WHAT TO DO
Your answer should consist only of the lines below from the one with "precise speech responses" through the one with "not just visual", copied exactly.
========================================
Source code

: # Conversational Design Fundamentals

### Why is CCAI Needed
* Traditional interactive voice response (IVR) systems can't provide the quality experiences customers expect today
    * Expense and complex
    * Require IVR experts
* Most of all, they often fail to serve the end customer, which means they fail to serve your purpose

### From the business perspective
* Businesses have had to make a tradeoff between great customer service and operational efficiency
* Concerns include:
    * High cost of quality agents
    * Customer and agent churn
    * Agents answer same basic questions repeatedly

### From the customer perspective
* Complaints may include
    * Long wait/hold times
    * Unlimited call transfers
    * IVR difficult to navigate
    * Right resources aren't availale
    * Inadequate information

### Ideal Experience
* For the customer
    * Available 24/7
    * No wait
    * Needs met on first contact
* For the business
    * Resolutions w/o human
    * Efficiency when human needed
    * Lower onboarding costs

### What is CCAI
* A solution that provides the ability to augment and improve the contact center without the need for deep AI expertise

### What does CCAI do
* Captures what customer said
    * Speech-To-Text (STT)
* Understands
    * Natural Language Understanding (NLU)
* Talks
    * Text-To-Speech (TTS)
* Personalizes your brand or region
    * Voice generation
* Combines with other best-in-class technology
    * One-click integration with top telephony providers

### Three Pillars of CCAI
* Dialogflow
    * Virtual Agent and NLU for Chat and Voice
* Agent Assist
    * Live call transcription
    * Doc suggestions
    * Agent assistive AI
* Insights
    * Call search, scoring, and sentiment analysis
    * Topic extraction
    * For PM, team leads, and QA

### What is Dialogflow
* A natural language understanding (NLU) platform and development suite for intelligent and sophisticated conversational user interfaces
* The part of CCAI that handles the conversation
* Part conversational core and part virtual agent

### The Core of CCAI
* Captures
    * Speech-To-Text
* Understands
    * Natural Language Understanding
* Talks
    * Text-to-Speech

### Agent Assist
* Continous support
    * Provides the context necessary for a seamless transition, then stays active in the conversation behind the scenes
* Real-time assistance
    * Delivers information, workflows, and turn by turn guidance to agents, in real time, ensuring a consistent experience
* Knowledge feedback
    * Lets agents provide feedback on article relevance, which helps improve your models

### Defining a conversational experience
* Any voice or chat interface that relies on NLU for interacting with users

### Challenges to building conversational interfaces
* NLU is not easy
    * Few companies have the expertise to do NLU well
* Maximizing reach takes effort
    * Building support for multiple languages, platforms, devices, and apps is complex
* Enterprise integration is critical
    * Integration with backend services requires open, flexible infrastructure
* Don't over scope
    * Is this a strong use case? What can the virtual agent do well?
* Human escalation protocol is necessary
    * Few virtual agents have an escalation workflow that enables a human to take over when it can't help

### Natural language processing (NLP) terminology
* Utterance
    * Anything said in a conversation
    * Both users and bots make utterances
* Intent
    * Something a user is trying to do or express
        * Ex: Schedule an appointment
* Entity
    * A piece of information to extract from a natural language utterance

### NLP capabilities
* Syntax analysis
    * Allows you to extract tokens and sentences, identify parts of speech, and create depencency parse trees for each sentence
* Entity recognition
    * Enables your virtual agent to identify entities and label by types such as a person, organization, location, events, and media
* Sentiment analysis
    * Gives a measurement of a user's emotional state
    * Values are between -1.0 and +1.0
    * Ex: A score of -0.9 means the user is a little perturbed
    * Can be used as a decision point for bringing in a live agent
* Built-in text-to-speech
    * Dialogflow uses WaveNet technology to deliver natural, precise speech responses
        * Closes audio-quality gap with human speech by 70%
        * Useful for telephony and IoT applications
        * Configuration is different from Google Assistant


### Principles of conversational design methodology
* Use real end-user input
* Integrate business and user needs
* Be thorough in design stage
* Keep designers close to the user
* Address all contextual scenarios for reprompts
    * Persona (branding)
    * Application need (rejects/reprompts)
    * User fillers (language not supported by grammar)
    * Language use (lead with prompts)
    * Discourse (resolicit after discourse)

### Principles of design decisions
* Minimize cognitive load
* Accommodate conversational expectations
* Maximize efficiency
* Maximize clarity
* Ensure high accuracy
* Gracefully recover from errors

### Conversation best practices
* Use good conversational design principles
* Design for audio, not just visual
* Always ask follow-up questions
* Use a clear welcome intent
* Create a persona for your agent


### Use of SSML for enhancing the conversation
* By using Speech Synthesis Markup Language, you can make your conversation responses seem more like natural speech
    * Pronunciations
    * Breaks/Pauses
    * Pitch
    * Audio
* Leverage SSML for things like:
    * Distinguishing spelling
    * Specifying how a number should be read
========================================
WORKED SOLUTION
    * Dialogflow uses WaveNet technology to deliver natural, precise speech responses
        * Closes audio-quality gap with human speech by 70%
        * Useful for telephony and IoT applications
        * Configuration is different from Google Assistant


### Principles of conversational design methodology
* Use real end-user input
* Integrate business and user needs
* Be thorough in design stage
* Keep designers close to the user
* Address all contextual scenarios for reprompts
    * Persona (branding)
    * Application need (rejects/reprompts)
    * User fillers (language not supported by grammar)
    * Language use (lead with prompts)
    * Discourse (resolicit after discourse)

### Principles of design decisions
* Minimize cognitive load
* Accommodate conversational expectations
* Maximize efficiency
* Maximize clarity
* Ensure high accuracy
* Gracefully recover from errors

### Conversation best practices
* Use good conversational design principles
* Design for audio, not just visual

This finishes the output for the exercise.